Humans can survive for five weeks without food, but only five days without water. Here are tips on how to drink more water and hit the daily water intake goals.

The human body can survive for five weeks without food, but only five days without water. This elixir of life is involved in every aspect of body function, from digestion to excretion. Water also helps maintain normal body temperature and aid in the absorption of vital nutrients.

Without water, we experience chronic mild to moderate dehydration. I contend that dehydration is the root cause of several health conditions, including faulty digestion, fatigue, inability to lose weight, achy joints, and dry skin. Increase your water intake to easily improve these conditions.

I believe that many of us are so accustomed to a chronic state of dehydration that we no longer experience the urge to drink. Regular water consumption feels like a chore. As a general rule, though, if you no longer feel thirsty, it is definitely time to drink! Once you begin to drink water on a daily basis, you will find your thirst sensation is quickly restored and drinking water will become routine.

The Eight-and-Eight Rule

Most people go by the eight-and-eight rule to determine how much water to consume daily. In other words, drink eight 8-oz glasses (1.8 L) of water every day. Active people may need to drink more H2O.

An accurate calculation of how much water you need to drink can be determined using your body weight. Calculate how much water you should drink daily by dividing your weight in pounds by two. The resulting number is the ounces of water you need to consume daily. For example, if you weigh 150 lbs (68 kg), optimally you should drink 75 oz (2.2 L) of water daily.

Watch the Water if You have Edema

Be aware that drinking too much water can be dangerous in some medical conditions. Individuals with heart disease, high blood pressure, edema (swelling of the legs), and kidney problems should talk to their doctors before increasing their water intake.

I am a firm believer that a significant amount of the health complaints we are witnessing today are intimately linked with chronic dehydration. To make sure you have healthy hydration, includewater-laden foods and beverages in your daily diet.

Alternate Water Sources

If you would rather drink anything but water, here are other ways to stay hydrated:

  • Eat water-filled foods such as melons, celery, bok choy, and soup broths. Watermelon is 92 percent water.
  • Squeeze fresh lemon or lime juice into your water to enhance the taste. Keep a container of sliced lemon and lime wedges in your fridge and pop one into each glass of water you drink.
  • Watch your intake of dehydrating beverages such as coffee and black tea. For every cup of coffee or tea you drink, drink an extra glass of water.
  • Opt for herbal teas during the winter. From strawberry and peach to mint and white tea, these delicious options will keep you warm.
  • Consider investing in a home water-purifying system. The more available water is to you, the more you will drink it.

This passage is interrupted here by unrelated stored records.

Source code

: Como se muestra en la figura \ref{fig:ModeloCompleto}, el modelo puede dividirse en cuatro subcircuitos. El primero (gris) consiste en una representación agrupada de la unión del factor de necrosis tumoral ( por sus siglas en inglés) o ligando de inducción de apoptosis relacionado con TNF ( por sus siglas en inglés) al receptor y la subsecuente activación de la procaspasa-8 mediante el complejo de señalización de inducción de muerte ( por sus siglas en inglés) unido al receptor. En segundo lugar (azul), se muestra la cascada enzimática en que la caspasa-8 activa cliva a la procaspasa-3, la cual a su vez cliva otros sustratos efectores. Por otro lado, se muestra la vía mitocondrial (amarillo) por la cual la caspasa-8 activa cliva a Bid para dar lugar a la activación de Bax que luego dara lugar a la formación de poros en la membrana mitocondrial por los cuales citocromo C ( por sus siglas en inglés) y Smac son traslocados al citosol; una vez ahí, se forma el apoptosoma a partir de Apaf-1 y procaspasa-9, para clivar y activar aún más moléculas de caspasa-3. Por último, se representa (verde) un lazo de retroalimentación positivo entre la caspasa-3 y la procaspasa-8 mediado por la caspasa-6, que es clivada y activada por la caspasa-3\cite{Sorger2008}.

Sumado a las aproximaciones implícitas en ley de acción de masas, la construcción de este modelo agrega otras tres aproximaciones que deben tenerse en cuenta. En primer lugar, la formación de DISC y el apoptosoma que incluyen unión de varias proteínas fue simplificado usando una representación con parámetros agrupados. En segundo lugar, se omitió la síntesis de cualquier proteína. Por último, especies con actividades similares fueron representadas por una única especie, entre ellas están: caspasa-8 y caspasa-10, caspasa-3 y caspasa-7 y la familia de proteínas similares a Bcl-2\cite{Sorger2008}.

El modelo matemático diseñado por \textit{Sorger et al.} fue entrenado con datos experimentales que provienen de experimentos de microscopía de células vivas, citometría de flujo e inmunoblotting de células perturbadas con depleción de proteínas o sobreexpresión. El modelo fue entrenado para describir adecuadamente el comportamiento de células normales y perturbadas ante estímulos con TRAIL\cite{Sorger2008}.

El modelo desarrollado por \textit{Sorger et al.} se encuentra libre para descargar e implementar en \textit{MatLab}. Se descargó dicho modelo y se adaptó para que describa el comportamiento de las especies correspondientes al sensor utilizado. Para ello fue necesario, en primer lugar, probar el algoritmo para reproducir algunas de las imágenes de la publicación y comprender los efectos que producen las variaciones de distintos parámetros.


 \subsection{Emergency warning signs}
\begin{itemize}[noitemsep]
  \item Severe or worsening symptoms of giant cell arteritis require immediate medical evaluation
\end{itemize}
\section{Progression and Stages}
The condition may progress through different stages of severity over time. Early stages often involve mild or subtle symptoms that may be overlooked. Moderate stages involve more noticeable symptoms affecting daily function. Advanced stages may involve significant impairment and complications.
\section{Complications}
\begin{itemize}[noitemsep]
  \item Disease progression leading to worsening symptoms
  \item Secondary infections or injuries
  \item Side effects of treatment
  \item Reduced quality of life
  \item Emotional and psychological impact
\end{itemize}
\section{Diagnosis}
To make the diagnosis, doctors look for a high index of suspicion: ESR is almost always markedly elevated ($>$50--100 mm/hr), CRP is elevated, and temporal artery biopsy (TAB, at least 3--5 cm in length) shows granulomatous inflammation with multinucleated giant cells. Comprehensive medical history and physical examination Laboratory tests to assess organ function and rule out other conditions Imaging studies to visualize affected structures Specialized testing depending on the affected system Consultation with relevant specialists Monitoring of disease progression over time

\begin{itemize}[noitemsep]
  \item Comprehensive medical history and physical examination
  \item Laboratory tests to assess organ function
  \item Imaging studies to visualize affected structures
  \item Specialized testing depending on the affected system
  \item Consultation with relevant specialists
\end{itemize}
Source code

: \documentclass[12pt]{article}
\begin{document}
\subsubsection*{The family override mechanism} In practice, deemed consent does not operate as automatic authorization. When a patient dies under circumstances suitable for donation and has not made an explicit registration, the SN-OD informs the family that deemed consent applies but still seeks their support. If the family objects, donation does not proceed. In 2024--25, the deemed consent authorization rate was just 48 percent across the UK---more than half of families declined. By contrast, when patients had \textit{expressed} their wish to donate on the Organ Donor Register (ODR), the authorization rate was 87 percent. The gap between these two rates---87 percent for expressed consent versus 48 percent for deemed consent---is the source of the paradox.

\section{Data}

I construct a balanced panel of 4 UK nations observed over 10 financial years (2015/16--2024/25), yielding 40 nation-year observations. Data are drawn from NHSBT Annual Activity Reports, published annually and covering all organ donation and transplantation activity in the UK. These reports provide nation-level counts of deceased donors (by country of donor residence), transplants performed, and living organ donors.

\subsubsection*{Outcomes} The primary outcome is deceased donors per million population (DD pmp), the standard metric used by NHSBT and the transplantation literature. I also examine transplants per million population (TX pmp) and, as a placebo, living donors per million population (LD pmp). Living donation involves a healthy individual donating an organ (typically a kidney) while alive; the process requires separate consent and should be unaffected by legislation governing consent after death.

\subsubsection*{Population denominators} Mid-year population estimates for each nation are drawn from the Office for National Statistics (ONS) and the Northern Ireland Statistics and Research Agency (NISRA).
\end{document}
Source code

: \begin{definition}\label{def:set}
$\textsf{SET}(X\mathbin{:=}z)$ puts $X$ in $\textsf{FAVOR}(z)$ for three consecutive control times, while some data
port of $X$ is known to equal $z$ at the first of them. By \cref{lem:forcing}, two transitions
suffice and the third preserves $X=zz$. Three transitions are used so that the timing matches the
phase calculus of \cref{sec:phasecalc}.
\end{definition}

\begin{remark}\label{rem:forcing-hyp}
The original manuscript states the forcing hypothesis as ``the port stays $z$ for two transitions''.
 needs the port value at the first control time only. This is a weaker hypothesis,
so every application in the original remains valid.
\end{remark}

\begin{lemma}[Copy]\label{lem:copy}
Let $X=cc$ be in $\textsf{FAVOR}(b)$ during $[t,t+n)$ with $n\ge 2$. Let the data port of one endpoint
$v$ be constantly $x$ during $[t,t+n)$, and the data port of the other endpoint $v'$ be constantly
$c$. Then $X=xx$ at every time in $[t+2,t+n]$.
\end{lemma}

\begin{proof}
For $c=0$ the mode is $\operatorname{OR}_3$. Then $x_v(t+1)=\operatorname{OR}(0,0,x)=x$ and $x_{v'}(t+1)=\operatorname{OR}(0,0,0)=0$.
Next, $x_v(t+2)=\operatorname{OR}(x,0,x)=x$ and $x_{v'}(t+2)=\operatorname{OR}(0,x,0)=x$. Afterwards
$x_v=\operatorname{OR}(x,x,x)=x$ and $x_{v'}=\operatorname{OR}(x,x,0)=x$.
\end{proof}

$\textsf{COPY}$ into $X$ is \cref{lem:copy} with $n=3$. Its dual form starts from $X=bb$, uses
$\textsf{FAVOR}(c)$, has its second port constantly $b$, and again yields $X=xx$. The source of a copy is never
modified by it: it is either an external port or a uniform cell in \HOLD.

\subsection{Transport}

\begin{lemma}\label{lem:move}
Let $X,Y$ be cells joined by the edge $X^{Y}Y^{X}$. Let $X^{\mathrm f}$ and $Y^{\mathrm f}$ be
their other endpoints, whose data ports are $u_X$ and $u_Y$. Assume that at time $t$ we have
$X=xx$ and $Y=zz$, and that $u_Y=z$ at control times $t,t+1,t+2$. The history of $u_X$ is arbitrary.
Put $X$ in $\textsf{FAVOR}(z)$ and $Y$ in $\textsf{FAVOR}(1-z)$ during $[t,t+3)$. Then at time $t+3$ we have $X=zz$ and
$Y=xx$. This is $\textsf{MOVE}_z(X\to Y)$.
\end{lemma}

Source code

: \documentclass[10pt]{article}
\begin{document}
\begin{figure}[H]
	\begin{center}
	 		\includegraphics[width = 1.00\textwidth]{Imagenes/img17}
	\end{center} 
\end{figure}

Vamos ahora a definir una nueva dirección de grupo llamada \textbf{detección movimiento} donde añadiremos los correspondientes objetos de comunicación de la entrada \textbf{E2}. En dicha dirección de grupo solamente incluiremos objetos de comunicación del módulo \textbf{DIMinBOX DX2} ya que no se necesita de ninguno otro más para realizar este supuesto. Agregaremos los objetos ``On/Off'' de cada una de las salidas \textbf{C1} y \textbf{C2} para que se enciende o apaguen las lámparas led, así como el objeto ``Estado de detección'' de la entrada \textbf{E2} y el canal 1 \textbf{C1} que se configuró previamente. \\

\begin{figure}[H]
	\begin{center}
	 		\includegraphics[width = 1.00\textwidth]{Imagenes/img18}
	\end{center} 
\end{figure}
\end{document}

Why the Elderly Need More Water

More than one in three older adults may not drink enough water and are at risk for dehydration, according to results from the US National Health and Nutrition Examination Survey. Causes are loss of thirst sensation with age and diminished kidney function. The elderly also have lower levels of water in the body. That’s because water usually makes up 65 to 75 percent of muscle weight, but as muscle mass atrophies with age and underuse, levels of body water drop. To avoid dehydration, include herbal teas, water with lemon, and hydrating foods in your daily diet and limit intake of salt, coffee, and pop.